L’émission s’intitulait « Quand un zoulou aime sa doudou ». Ma doudou derrière la vitre, les doigts pincés sur la tranche des vinyles prêts à être posés sur la platine, moi les lèvres posées sur le grain du micro, mes petits textes noircis sur une feuille blanche posée sous mon nez dans l’attente d’être lus. Des petites histoires écrites à ma façon, le regard posé aussi bien sur un Fela Kuti le libertaire «Black President» de Lagos que sur l’anti impérialiste et putchiste Thomas Sankara pour plonger sans honte dans le sirop langoureux d’une rumba Zaïroise roucoulante.

C’était au temps béni des radios libres, 40 ans déjà, ou chacun, chacune arrivait avec une brassée de disques sous le bras pour partager à sa façon une passion. Je ne sais pas si j’étais légitime pour animer une telle émission, les débats enflammés tenus aujourd’hui par les Indigènes de la République n’existaient pas mais nos convictions anti-racistes étaient néanmoins plus que sincères et affirmées.

Dans un Millau plongeant dans l’obscurité et rendu libre aux chats noirs, en franchissant la porte de l’Aloko, ces souvenirs m’ont submergé. Nostalgie de ces émissions, nostalgie de ces soirées électriques de Brazzaville et de Kinshasa, les fêtes du Printemps à Soweto, les petits clubs de Harare…

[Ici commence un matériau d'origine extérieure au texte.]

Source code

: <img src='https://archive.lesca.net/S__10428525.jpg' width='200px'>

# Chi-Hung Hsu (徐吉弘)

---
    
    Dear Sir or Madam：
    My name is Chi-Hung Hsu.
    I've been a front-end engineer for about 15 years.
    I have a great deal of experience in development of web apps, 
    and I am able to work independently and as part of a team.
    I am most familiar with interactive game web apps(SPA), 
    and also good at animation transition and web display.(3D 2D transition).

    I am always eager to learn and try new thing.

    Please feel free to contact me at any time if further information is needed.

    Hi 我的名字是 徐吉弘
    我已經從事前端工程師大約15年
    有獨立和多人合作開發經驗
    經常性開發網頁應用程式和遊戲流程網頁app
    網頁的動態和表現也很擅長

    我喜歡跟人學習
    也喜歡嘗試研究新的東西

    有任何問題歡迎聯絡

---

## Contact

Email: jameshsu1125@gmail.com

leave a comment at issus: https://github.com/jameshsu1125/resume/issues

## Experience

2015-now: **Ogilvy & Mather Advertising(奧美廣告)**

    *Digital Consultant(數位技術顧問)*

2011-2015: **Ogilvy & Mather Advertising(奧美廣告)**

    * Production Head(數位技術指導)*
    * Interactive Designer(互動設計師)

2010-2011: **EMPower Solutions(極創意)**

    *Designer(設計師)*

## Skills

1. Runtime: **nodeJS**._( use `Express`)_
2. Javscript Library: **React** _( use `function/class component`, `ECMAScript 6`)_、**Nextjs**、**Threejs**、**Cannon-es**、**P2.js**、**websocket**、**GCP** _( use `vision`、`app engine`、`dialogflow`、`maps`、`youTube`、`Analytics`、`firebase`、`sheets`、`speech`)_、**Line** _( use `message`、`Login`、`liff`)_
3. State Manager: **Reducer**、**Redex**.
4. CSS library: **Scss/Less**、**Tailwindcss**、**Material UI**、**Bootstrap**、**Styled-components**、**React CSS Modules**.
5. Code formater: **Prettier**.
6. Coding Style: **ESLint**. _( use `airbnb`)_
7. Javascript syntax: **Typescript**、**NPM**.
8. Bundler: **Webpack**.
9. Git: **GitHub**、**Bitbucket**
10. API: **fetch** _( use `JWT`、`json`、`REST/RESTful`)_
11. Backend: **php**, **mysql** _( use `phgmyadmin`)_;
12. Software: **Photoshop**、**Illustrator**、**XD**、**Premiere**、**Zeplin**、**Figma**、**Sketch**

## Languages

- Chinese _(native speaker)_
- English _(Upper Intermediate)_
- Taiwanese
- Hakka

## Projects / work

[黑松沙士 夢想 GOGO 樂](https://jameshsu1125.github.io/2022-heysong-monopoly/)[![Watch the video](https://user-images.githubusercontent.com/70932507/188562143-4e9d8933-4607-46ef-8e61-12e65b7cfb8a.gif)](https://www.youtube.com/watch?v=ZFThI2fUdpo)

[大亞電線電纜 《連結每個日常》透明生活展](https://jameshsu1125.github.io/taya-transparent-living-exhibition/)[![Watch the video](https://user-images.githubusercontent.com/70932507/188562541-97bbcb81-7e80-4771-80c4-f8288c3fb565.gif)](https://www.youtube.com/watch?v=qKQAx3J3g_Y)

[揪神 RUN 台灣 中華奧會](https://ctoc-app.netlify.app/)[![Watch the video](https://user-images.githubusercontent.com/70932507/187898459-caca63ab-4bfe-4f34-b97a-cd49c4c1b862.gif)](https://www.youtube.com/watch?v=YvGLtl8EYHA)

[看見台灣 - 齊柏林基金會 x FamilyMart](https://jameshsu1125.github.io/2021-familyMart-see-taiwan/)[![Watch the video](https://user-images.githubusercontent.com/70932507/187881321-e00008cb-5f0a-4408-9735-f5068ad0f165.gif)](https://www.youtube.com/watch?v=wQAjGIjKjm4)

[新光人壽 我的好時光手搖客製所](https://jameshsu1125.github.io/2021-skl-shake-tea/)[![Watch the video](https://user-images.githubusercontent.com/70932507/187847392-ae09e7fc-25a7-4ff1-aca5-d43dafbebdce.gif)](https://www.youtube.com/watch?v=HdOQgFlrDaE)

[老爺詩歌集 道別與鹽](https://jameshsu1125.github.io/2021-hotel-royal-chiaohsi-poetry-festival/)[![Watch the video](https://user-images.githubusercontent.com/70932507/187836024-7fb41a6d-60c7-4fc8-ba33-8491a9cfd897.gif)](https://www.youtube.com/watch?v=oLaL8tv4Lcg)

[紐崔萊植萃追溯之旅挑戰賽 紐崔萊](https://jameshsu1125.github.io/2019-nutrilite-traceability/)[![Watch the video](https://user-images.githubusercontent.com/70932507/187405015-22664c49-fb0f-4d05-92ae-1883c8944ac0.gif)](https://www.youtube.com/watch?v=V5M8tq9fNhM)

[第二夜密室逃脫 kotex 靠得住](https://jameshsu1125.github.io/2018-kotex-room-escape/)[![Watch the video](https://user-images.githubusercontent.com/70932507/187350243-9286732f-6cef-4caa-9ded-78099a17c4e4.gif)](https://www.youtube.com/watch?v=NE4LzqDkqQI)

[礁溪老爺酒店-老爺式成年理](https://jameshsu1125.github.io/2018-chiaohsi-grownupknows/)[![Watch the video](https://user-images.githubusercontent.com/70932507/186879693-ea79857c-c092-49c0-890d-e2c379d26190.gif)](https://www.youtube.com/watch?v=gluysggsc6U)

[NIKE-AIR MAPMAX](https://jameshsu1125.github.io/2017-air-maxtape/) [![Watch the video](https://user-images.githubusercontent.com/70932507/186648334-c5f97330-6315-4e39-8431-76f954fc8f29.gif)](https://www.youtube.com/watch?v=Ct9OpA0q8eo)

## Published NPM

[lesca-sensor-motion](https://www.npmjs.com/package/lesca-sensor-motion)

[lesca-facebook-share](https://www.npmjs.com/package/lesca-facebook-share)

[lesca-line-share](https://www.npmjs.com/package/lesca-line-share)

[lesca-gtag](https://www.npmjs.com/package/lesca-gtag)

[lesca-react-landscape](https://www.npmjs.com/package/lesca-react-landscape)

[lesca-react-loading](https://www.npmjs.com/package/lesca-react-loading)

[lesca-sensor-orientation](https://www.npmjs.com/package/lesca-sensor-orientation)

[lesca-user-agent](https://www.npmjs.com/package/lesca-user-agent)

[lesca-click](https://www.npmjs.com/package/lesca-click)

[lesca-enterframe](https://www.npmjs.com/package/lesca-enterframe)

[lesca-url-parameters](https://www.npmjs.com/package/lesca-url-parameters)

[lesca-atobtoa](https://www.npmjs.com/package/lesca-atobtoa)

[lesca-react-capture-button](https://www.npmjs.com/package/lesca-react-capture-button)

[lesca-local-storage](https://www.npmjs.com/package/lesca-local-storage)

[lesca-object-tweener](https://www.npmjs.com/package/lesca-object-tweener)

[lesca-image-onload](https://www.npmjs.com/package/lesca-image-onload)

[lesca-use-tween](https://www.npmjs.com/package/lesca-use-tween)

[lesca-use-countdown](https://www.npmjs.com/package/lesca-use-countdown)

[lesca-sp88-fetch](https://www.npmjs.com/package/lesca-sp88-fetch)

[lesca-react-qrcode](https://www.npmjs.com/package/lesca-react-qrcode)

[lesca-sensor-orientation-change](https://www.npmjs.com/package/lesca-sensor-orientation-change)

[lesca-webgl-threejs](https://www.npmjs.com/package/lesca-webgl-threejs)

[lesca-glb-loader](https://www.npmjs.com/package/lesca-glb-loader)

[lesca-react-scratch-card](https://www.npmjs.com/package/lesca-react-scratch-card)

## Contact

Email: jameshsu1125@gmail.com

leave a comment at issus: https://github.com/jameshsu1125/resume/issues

Très curieusement, le concert de Bouba Ndiaye programmé ce vendredi, était pour moi un retour en terre musicale africaine. Dernier concert en date, février 2012, à Eldoret au Kenya devant un plat de frites et un steak semelle de cheval, attablé au «Wagon Restaurant» situé à deux pas de la gare et du Sirikwa Hotel.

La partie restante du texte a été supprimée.